(Information):
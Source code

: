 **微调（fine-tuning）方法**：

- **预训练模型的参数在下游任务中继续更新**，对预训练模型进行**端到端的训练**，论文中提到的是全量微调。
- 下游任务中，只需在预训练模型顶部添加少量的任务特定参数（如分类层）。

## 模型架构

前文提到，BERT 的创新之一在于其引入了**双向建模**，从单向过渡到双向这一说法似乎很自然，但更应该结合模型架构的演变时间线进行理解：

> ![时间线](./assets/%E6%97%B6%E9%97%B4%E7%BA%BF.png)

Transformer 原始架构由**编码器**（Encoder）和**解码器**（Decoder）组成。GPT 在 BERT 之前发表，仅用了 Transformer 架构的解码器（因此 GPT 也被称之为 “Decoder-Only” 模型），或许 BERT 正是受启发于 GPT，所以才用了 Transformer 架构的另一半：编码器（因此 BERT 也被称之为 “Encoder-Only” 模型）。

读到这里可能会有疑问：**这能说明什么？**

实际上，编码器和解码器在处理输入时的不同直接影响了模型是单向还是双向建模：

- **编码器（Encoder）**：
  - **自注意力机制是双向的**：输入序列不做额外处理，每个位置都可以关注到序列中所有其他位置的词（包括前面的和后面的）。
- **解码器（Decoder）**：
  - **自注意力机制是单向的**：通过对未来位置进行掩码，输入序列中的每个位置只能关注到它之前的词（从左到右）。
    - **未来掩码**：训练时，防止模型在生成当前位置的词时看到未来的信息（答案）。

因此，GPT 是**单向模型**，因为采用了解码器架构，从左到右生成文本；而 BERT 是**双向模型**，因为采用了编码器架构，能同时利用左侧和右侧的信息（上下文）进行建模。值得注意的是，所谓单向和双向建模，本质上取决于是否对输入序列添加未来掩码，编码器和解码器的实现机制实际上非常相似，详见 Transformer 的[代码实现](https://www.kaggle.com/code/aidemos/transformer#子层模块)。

(Task goal):
Respond with the number of lines in the entries that include the string "BERT", and nothing besides.

(Solution to this problem):
3